Nicotiana tabacum L. (tobacco) is a robust annual little branched herb in the Solanaceae (nightshade family) only in cultivation. Its leaves are commercially grown in many countries to be processed into tobacco [12]. In addition, they are also important to humans both for their ornamental properties and psychoactive, medicinal, and toxic values [13]. Because of its economic importance, N. tabacum had been studied in detail all over the world. Previous studies have led to the identification of as many as 8000 chemicals in tobacco and cigarette smoke [13, 14]. The Nicotiana species plants are rich in sesquiterpenoids, and the sesquiterpenoids play ecological roles such as defensive activity or hormone-like functions [13]. Moreover, sesquiterpenoids from N. tabucum also have strong biological activities such as cytotoxicity, antiviral, and antibacterial activities [15,16,17,18].

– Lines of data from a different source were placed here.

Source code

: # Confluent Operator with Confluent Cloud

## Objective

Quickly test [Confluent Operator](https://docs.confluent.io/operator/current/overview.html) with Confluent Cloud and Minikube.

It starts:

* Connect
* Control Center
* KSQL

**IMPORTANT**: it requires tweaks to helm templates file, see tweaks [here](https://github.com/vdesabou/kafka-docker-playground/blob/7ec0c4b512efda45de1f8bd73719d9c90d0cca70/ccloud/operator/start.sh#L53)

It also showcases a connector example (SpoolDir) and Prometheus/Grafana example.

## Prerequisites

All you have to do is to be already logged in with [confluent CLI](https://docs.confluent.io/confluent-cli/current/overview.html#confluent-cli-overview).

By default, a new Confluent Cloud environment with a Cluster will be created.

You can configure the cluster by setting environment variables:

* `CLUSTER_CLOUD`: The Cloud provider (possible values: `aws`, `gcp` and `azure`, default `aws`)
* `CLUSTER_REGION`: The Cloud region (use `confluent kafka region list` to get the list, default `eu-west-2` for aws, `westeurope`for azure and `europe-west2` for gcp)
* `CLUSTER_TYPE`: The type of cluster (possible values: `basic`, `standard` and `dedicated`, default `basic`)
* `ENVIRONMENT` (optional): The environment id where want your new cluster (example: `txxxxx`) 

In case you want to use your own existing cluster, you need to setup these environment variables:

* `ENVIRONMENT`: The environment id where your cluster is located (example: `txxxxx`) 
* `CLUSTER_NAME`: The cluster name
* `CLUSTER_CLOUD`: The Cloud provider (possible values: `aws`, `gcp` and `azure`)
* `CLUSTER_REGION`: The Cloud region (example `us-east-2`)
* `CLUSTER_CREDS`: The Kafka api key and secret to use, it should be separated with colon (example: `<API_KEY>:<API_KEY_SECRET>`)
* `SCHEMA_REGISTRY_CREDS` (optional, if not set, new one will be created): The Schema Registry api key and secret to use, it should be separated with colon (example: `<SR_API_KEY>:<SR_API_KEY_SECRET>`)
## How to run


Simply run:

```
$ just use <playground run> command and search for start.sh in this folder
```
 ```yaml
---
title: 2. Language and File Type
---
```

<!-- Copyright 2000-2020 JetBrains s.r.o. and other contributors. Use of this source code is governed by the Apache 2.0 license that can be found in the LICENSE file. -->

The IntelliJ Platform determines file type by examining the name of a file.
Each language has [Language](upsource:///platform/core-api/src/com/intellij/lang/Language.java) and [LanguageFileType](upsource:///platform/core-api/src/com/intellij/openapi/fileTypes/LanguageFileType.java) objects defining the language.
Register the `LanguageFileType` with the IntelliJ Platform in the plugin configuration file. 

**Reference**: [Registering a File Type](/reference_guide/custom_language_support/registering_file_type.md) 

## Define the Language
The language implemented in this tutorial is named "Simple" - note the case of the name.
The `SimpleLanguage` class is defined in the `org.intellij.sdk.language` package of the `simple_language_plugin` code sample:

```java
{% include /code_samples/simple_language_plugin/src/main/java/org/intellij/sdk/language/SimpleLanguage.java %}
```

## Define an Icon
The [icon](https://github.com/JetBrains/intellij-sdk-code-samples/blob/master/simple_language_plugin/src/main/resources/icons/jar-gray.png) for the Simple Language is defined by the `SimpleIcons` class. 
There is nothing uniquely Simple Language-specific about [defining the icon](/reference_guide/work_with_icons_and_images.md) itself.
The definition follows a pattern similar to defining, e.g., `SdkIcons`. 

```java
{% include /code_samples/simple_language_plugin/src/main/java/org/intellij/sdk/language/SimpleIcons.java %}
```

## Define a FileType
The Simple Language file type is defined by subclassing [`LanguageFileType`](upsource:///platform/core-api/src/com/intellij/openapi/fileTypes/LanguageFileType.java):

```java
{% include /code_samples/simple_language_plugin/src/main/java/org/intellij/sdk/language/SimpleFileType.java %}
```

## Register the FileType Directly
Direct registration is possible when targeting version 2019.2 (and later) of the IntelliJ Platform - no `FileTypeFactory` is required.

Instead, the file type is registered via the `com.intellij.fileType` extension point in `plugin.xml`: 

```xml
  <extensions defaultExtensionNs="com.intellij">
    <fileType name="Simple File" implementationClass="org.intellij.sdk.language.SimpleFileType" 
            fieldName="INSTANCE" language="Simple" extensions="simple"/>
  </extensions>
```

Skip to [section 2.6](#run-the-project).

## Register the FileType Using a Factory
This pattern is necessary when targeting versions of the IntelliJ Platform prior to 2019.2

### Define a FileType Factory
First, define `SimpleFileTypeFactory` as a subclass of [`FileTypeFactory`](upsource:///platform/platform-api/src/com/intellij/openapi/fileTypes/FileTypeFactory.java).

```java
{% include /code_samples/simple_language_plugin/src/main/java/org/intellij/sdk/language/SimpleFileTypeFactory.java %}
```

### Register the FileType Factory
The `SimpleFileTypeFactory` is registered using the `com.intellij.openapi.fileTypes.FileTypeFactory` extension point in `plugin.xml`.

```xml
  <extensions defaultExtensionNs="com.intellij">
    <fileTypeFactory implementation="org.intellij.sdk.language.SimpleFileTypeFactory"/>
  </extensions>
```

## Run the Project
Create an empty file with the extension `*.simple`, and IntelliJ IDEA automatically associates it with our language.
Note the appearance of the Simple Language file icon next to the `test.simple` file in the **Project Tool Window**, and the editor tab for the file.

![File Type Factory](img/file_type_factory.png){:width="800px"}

In recent years, gene-editing technology has widely been used in crop cultivar improvement [19], and a series of N. tabacum mutants had been cultivated by gene-editing technology. Because the secondary metabolism of plants would be affected by the change of gene [20, 21], the gene-editing mutants provided a new sample source for the discovery of new active metabolites. In order to discover more novel bioactivity sesquiterpenoids from N. tabacum, we focused on the stems of YNZY-20-06 (a mutant tobacco for gene editing with solanesol synthesis, cultivated by Yunnan Tobacco Company). which led to the isolation of two new (1 and 2) and five known (3–7) sesquiterpenoids. This paper deals with the isolation, structural elucidation, and the antibacterial activity of the preceding compounds.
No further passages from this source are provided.